Background information
- Born: Guillaume Emmanuel de Homem-Christo 8 February 1974 (age 52) Neuilly-sur-Seine, Hauts-de-Seine, France
- Origin: Paris, France
- Genres: House; electronic; dance; disco;
- Occupations: Musician; record producer; disc jockey; composer;
- Instruments: Guitar; synthesizer; drums; keyboards; bass guitar; programming; vocals;
- Years active: 1992–present
- Label: Crydamoure
- Formerly of: Darlin'; Daft Punk; Le Knight Club; Crydajam;

= Guy-Manuel de Homem-Christo =

French musician (born 1974)

Guillaume Emmanuel "Guy-Manuel" de Homem-Christo (/fr/, /fr/; born 8 February 1974) is a French musician, record producer, and composer. He is best known as one-half of former French electronic music duo Daft Punk, alongside Thomas Bangalter. He has produced several works from his now-defunct record label Crydamoure with label co-owner Éric Chedeville.

==Early life==
Guillaume Emmanuel de Homem-Christo was born on 8 February 1974 in Neuilly-sur-Seine, Hauts-de-Seine, France. His parents owned and ran an advertising company together in Paris, and his father gained an appreciation for music by playing rock bands and records such as Led Zeppelin and the Eagles' "Hotel California" every Sunday, exposing Homem-Christo to Western rock influences from a young age.

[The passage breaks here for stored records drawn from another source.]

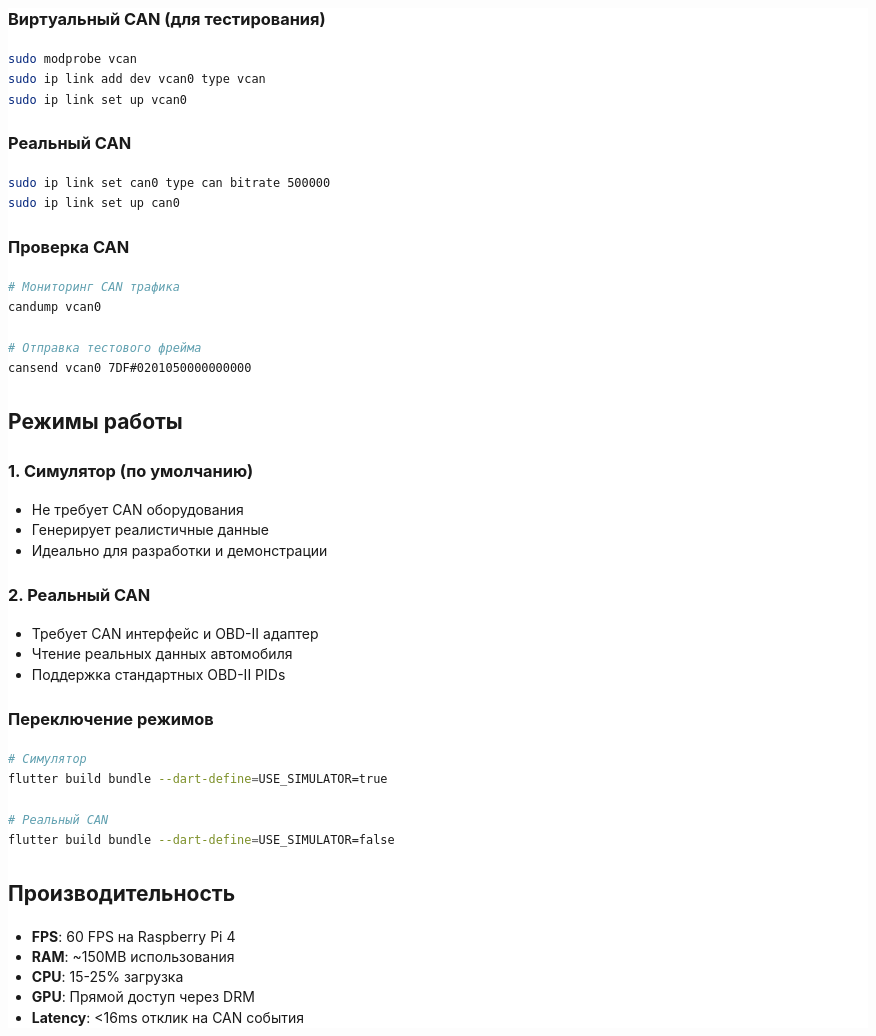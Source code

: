 ### Виртуальный CAN (для тестирования)
```bash
sudo modprobe vcan
sudo ip link add dev vcan0 type vcan
sudo ip link set up vcan0
```

### Реальный CAN
```bash
sudo ip link set can0 type can bitrate 500000
sudo ip link set up can0
```

### Проверка CAN
```bash
# Мониторинг CAN трафика
candump vcan0

# Отправка тестового фрейма
cansend vcan0 7DF#0201050000000000
```

## Режимы работы

### 1. Симулятор (по умолчанию)
- Не требует CAN оборудования
- Генерирует реалистичные данные
- Идеально для разработки и демонстрации

### 2. Реальный CAN
- Требует CAN интерфейс и OBD-II адаптер
- Чтение реальных данных автомобиля
- Поддержка стандартных OBD-II PIDs

### Переключение режимов
```bash
# Симулятор
flutter build bundle --dart-define=USE_SIMULATOR=true

# Реальный CAN
flutter build bundle --dart-define=USE_SIMULATOR=false
```

## Производительность

- **FPS**: 60 FPS на Raspberry Pi 4
- **RAM**: ~150MB использования
- **CPU**: 15-25% загрузка
- **GPU**: Прямой доступ через DRM
- **Latency**: <16ms отклик на CAN события
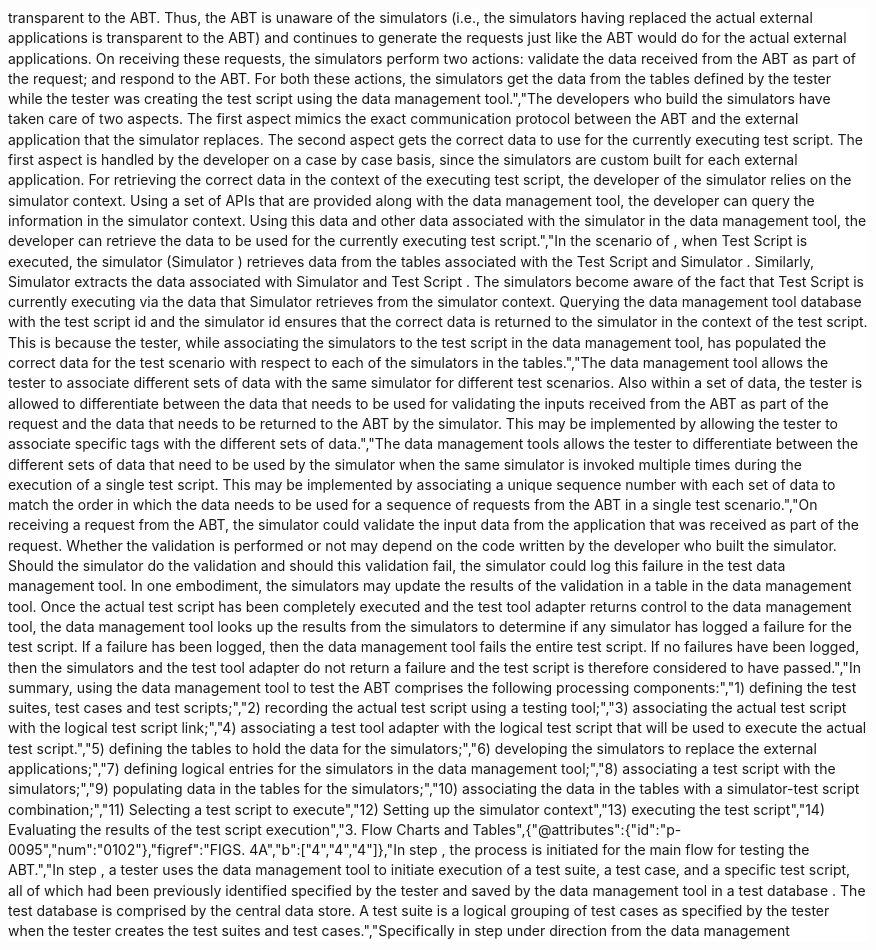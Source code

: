 transparent to the ABT. Thus, the ABT is unaware of the simulators (i.e., the simulators having replaced the actual external applications is transparent to the ABT) and continues to generate the requests just like the ABT would do for the actual external applications. On receiving these requests, the simulators perform two actions: validate the data received from the ABT as part of the request; and respond to the ABT. For both these actions, the simulators get the data from the tables defined by the tester while the tester was creating the test script using the data management tool.","The developers who build the simulators have taken care of two aspects. The first aspect mimics the exact communication protocol between the ABT and the external application that the simulator replaces. The second aspect gets the correct data to use for the currently executing test script. The first aspect is handled by the developer on a case by case basis, since the simulators are custom built for each external application. For retrieving the correct data in the context of the executing test script, the developer of the simulator relies on the simulator context. Using a set of APIs that are provided along with the data management tool, the developer can query the information in the simulator context. Using this data and other data associated with the simulator in the data management tool, the developer can retrieve the data to be used for the currently executing test script.","In the scenario of , when Test Script  is executed, the simulator (Simulator ) retrieves data from the tables associated with the Test Script  and Simulator . Similarly, Simulator  extracts the data associated with Simulator  and Test Script . The simulators become aware of the fact that Test Script  is currently executing via the data that Simulator  retrieves from the simulator context. Querying the data management tool database with the test script id and the simulator id ensures that the correct data is returned to the simulator in the context of the test script. This is because the tester, while associating the simulators to the test script in the data management tool, has populated the correct data for the test scenario with respect to each of the simulators in the tables.","The data management tool allows the tester to associate different sets of data with the same simulator for different test scenarios. Also within a set of data, the tester is allowed to differentiate between the data that needs to be used for validating the inputs received from the ABT as part of the request and the data that needs to be returned to the ABT by the simulator. This may be implemented by allowing the tester to associate specific tags with the different sets of data.","The data management tools allows the tester to differentiate between the different sets of data that need to be used by the simulator when the same simulator is invoked multiple times during the execution of a single test script. This may be implemented by associating a unique sequence number with each set of data to match the order in which the data needs to be used for a sequence of requests from the ABT in a single test scenario.","On receiving a request from the ABT, the simulator could validate the input data from the application that was received as part of the request. Whether the validation is performed or not may depend on the code written by the developer who built the simulator. Should the simulator do the validation and should this validation fail, the simulator could log this failure in the test data management tool. In one embodiment, the simulators may update the results of the validation in a table in the data management tool. Once the actual test script has been completely executed and the test tool adapter returns control to the data management tool, the data management tool looks up the results from the simulators to determine if any simulator has logged a failure for the test script. If a failure has been logged, then the data management tool fails the entire test script. If no failures have been logged, then the simulators and the test tool adapter do not return a failure and the test script is therefore considered to have passed.","In summary, using the data management tool to test the ABT comprises the following processing components:","1) defining the test suites, test cases and test scripts;","2) recording the actual test script using a testing tool;","3) associating the actual test script with the logical test script link;","4) associating a test tool adapter with the logical test script that will be used to execute the actual test script.","5) defining the tables to hold the data for the simulators;","6) developing the simulators to replace the external applications;","7) defining logical entries for the simulators in the data management tool;","8) associating a test script with the simulators;","9) populating data in the tables for the simulators;","10) associating the data in the tables with a simulator-test script combination;","11) Selecting a test script to execute","12) Setting up the simulator context","13) executing the test script","14) Evaluating the results of the test script execution","3. Flow Charts and Tables",{"@attributes":{"id":"p-0095","num":"0102"},"figref":"FIGS. 4A","b":["4","4","4"]},"In step , the process is initiated for the main flow for testing the ABT.","In step , a tester  uses the data management tool to initiate execution of a test suite, a test case, and a specific test script, all of which had been previously identified specified by the tester  and saved by the data management tool in a test database . The test database  is comprised by the central data store. A test suite is a logical grouping of test cases as specified by the tester  when the tester  creates the test suites and test cases.","Specifically in step  under direction from the data management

Homem-Christo has Portuguese ancestry, and he is the great-grandson of Portuguese poet Homem Cristo Filho, as well as the great-great-grandson of Portuguese military figure Francisco Manuel Homem Cristo, who was forced into exile in France in 1910. He has a younger brother, Paul, who is also a producer and DJ who goes under the name Play Paul.

Homem-Christo was given a toy guitar and keyboard at around age 7. He was also given an electric guitar at age 14; he still uses a guitar when writing music.

==Career==
Homem-Christo met Thomas Bangalter when they attended the Lycée Carnot in Paris in 1987. It was from there that they discovered their mutual fascination for films and music of the 1960s and 1970s: "very basic cult teenager things, from Easy Rider to the Velvet Underground". The two and Laurent Brancowitz eventually joined to form an indie rock trio called Darlin', in which Homem-Christo performed guitar. Bangalter felt that "It was still maybe more a teenage thing at that time. It's like, you know, everybody wants to be in a band." A negative review referred to their music as "a daft punky thrash", which inspired Bangalter and Homem-Christo's new name. The two soon became interested in electronic dance music after going to a club in 1992. Homem-Christo is credited for designing the Daft Punk logo in the liner notes of Homework (1997), the duo's first album.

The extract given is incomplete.